I should say that my viewpoint on collaboration and solutions for collaboration is different in the sense that my background is in History and Anthropology. So I look at this very much as a human issue, and that’s why I agree with the idea that vendors – one of the things that I don’t see a lot of people selling, is the idea that organizations… change management and change design within organizations is going to be the single biggest, in my mind, anyway, the single biggest challenge to collaboration going forward. We’ve reached a point where I think with the technology, where… if there’s a technical issue for something and we don’t have a solution today, then things are proceeding fast enough such that we could wait a couple of days and someone will have a product for us. This call is a great example.

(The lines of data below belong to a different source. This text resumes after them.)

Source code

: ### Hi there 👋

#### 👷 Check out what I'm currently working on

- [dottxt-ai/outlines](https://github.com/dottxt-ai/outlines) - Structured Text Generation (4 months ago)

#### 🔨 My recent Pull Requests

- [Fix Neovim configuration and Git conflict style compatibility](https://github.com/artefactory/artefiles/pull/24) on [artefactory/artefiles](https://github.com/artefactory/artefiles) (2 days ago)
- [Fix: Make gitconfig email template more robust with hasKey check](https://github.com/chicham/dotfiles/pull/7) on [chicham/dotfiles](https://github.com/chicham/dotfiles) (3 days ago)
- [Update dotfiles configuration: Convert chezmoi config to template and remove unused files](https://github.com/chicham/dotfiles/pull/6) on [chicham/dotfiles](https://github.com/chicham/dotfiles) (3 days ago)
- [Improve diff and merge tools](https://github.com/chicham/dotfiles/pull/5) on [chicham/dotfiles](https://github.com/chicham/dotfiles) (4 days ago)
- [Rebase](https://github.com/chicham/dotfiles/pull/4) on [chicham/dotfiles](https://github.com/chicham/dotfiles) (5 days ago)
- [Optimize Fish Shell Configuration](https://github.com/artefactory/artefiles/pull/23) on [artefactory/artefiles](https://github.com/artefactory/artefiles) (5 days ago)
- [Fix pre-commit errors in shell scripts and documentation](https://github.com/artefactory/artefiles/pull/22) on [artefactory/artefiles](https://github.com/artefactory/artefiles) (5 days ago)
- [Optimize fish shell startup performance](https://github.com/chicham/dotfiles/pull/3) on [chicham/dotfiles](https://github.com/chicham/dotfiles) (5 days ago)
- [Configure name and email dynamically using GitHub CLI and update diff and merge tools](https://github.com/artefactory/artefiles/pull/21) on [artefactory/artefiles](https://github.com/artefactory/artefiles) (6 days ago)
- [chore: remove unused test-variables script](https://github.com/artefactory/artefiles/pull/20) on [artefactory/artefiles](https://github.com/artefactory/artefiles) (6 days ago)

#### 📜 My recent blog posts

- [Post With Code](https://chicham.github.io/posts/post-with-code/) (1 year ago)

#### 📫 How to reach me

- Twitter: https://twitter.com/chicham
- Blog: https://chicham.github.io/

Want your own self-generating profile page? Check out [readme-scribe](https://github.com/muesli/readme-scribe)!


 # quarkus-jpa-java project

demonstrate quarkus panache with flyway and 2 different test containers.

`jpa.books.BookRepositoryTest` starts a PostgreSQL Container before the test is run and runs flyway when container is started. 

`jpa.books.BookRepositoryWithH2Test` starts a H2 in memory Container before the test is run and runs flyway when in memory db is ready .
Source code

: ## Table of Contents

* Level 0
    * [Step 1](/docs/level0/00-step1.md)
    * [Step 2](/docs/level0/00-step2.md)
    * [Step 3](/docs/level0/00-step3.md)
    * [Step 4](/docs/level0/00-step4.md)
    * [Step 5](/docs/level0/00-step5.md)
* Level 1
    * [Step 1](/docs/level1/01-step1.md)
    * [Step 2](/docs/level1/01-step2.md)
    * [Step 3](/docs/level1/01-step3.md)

I’m essentially calling your computer from my phone but not using my phone as a phone, right. I was on a flight out to San Francisco from Washington. And it was a Virgin America flight so we had wifi. And there was a lady sitting in the window seat. She had her son in between us. He’s about six. And she brought up her laptop and made a Skype video call to her mom, his grandmother, in California during the flight. And I kind of watched as you have to when you’re sitting next to somebody. And afterwards, when she shut the laptop, I said, ‘Does it strike you that that’s the six year old baseline for being able to work with someone and talk with them, that I can make a video call on a free piece of software from an airplane 35,000 feet up.’
So for me, the issue is never about technology. The issue is about, “can we adjust our organizations sufficiently to make use of the technology that we have?”.